A sunny, Fourth of July weekend finds us at Lime Kiln Point State Park, which is on the western side of San Juan Island. The park, fronting Haro Strait, offers a number of attractions, including a lighthouse, an abandoned lime kiln from which it takes its name, and, supposedly, one of the best, land-based, Orca viewing sites in the world.
I am amazed, when we reach the parking lot, to find it virtually empty. A couple of cars, but no trouble parking. Two months earlier, out on the remote Washington coast, the parking lots were stuffed with cars, and natives were selling spots within walking distance of the beach. Where are all of the people? We walk through a grove of Madrone trees, twisted into surrealistic shapes by the pressure of the relentless wind, and reach a bluff overlooking the water. Placards describe the habits of the Orca, but, sadly, there are no whales cavorting among the waves. The only obvious critters are a flotilla of sea kayakers oaring past.

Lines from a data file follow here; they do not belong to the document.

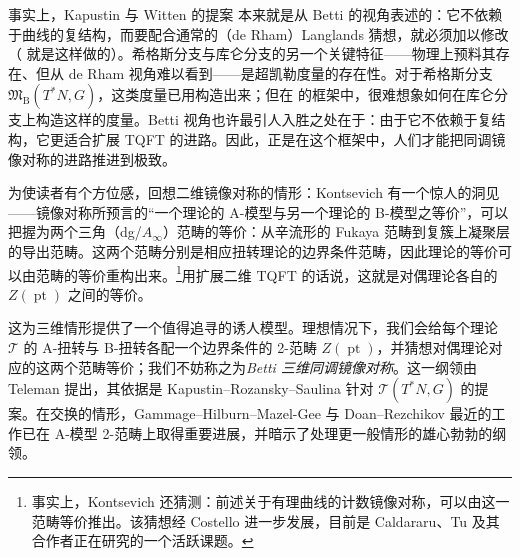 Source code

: 事实上，Kapustin 与 Witten 的提案 \cite{kapustinElectricmagneticDuality2007} 本来就是从 Betti 的视角表述的：它不依赖于曲线的复结构，而要配合通常的（de Rham）Langlands 猜想，就必须加以修改（\cite{elliottGeometricLanglands2018} 就是这样做的）。希格斯分支与库仑分支的另一个关键特征——物理上预料其存在、但从 de Rham 视角难以看到——是超凯勒度量的存在性。对于希格斯分支 $\mathfrak{M}_{\operatorname{B}}(T^*N,G)$，这类度量已用构造出来；但在 \cite{BFN} 的框架中，很难想象如何在库仑分支上构造这样的度量。Betti 视角也许最引人入胜之处在于：由于它不依赖于复结构，它更适合扩展 TQFT 的进路。因此，正是在这个框架中，人们才能把同调镜像对称的进路推进到极致。

为使读者有个方位感，回想二维镜像对称的情形：Kontsevich 有一个惊人的洞见——镜像对称所预言的“一个理论的 A-模型与另一个理论的 B-模型之等价”，可以把握为两个三角（dg/$A_{\infty}$）范畴的等价：从辛流形的 Fukaya 范畴到复簇上凝聚层的导出范畴。这两个范畴分别是相应扭转理论的边界条件范畴，因此理论的等价可以由范畴的等价重构出来。\footnote{事实上，Kontsevich 还猜测：前述关于有理曲线的计数镜像对称，可以由这一范畴等价推出。该猜想经 Costello 进一步发展，目前是 Caldararu、Tu 及其合作者正在研究的一个活跃课题。}用扩展二维 TQFT 的话说，这就是对偶理论各自的 $Z(\operatorname{pt})$ 之间的等价。

这为三维情形提供了一个值得追寻的诱人模型。理想情况下，我们会给每个理论 $\mathcal{T}$ 的 A-扭转与 B-扭转各配一个边界条件的 2-范畴 $Z(\operatorname{pt})$，并猜想对偶理论对应的这两个范畴等价；我们不妨称之为\emph{Betti 三维同调镜像对称}。这一纲领由 Teleman \cite{telemanGaugeTheory2014} 提出，其依据是 Kapustin–Rozansky–Saulina \cite{kapustinThreedimensionalTopological2009} 针对 $\mathcal{T}(T^*N,G)$ 的提案。在交换的情形，Gammage–Hilburn–Mazel-Gee \cite{gammagePerverseSchobers2022} 与 Doan–Rezchikov \cite{DoanRezchikov2022} 最近的工作已在 A-模型 2-范畴上取得重要进展，并暗示了处理更一般情形的雄心勃勃的纲领。

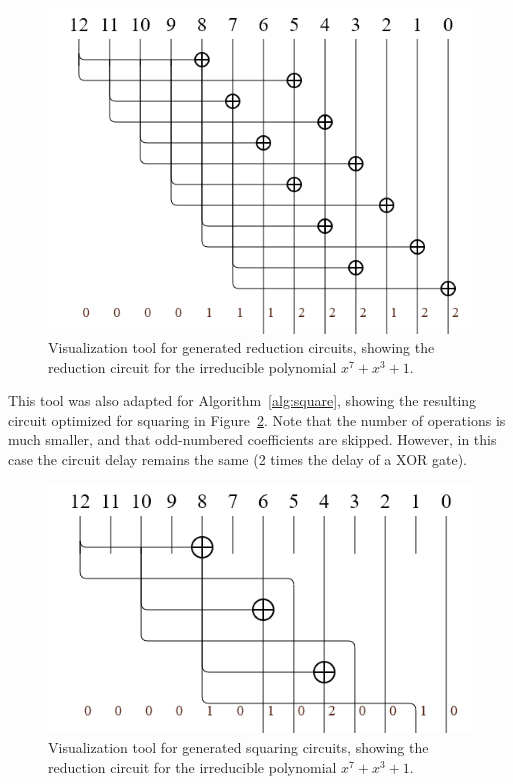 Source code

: \begin{figure}
  \caption{Visualization tool for generated reduction circuits, showing the reduction circuit for the irreducible polynomial $x^7 + x^3 + 1$.}
  \label{fig:circuit_reducing_7_3_0}
  \centering
  \includegraphics[width = .8\columnwidth]{figures/reducing-7-3-0.png}
\end{figure}

This tool was also adapted for Algorithm~\ref{alg:square}, showing the resulting circuit optimized for squaring in Figure~\ref{fig:circuit_squaring_7_3_0}. Note that the number of operations is much smaller, and that odd-numbered coefficients are skipped. However, in this case the circuit delay remains the same (2 times the delay of a XOR gate). \\

\begin{figure}
  \caption{Visualization tool for generated squaring circuits, showing the reduction circuit for the irreducible polynomial $x^7 + x^3 + 1$.}
  \label{fig:circuit_squaring_7_3_0}
  \centering
  \includegraphics[width = .8\columnwidth]{figures/squaring-7-3-0.png}
\end{figure}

A signpost suggests the existence of a cove, 0.3 miles to the south, and so we take a short walk along the sea-worn stone cliffs to Deadman's Bay. It is 10:30 in the morning, on the Fourth of July weekend, but, again, the beach is empty. I am amazed. I expected the island to be swarming with crowds today; this little gem of a beach should be packed. Nevertheless, we are alone. Where are all the people? Is there something we should know about Deadman's Bay, a reason that deters crowds?
If so, its not the attractions. The tide pools at Deadman's Bay are amazing, offering an incredible range of red sea urchins, green and yellow sea anemones, and pink corals. There are also examples of chitons, grey, armor-plated molluscs which are essentially the armadillos of the sea: they cling tightly to the rocks at low tide, and if pried off, can roll into a bony ball to protect their soft undersides.
We are amused by a pool in a valley between two rocks in which hermit crabs are dueling over empty snail shells. The basic gambit is to lock one claw onto a shell just slightly larger than the one you currently own, and drag it away from competitors. This does not always go smoothly, and when another buyer fancies your prospective home, a drawn out tug-of-war can ensue. We watch as, in the claw-pinch-claw world of the hermit crab, two antagonists battle it out for the privilege of owning a shell of dubious quality.
The entertainments are varied. This underexploited strip of drift logs, pebble beach, and tide pools is vastly superior to any place I've seen on the Oregon coast over the past decade. We spend an hour examining the rich marine life, before returning to our exploration of the park.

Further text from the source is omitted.